Stored data entries
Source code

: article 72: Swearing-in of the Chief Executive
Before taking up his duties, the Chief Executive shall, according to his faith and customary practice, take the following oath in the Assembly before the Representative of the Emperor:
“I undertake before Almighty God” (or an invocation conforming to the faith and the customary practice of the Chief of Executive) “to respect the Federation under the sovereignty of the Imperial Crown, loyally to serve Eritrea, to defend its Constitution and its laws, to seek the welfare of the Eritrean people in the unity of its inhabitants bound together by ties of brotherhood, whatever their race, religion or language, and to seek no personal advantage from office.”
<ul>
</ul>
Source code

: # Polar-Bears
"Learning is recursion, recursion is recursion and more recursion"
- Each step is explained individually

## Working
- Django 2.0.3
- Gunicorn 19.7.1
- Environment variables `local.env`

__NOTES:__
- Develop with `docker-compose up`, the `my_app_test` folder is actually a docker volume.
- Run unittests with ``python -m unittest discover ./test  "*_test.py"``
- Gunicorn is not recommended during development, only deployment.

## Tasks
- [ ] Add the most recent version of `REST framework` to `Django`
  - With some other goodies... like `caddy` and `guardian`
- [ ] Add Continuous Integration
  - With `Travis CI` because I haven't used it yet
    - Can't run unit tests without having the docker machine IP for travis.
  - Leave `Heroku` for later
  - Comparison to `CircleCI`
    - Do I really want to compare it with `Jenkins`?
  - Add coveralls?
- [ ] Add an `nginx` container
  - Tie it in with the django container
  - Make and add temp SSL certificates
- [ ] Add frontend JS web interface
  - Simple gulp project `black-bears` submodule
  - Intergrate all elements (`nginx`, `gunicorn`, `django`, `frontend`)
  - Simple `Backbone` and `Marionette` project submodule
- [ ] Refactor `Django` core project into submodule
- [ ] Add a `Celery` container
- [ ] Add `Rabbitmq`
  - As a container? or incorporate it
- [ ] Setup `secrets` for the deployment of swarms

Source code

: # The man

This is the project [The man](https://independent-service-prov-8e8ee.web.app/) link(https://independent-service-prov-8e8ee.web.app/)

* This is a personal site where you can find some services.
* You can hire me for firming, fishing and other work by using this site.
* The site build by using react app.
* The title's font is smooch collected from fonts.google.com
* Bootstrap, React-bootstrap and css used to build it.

# TASK DIRECTIONS:
Reproduce only the lines above, starting at the line with "- Comparison to" and ending at the line with "- Simple gulp", exactly as written.

# RESULT OF THIS EXERCISE:
  - Comparison to `CircleCI`
    - Do I really want to compare it with `Jenkins`?
  - Add coveralls?
- [ ] Add an `nginx` container
  - Tie it in with the django container
  - Make and add temp SSL certificates
- [ ] Add frontend JS web interface
  - Simple gulp project `black-bears` submodule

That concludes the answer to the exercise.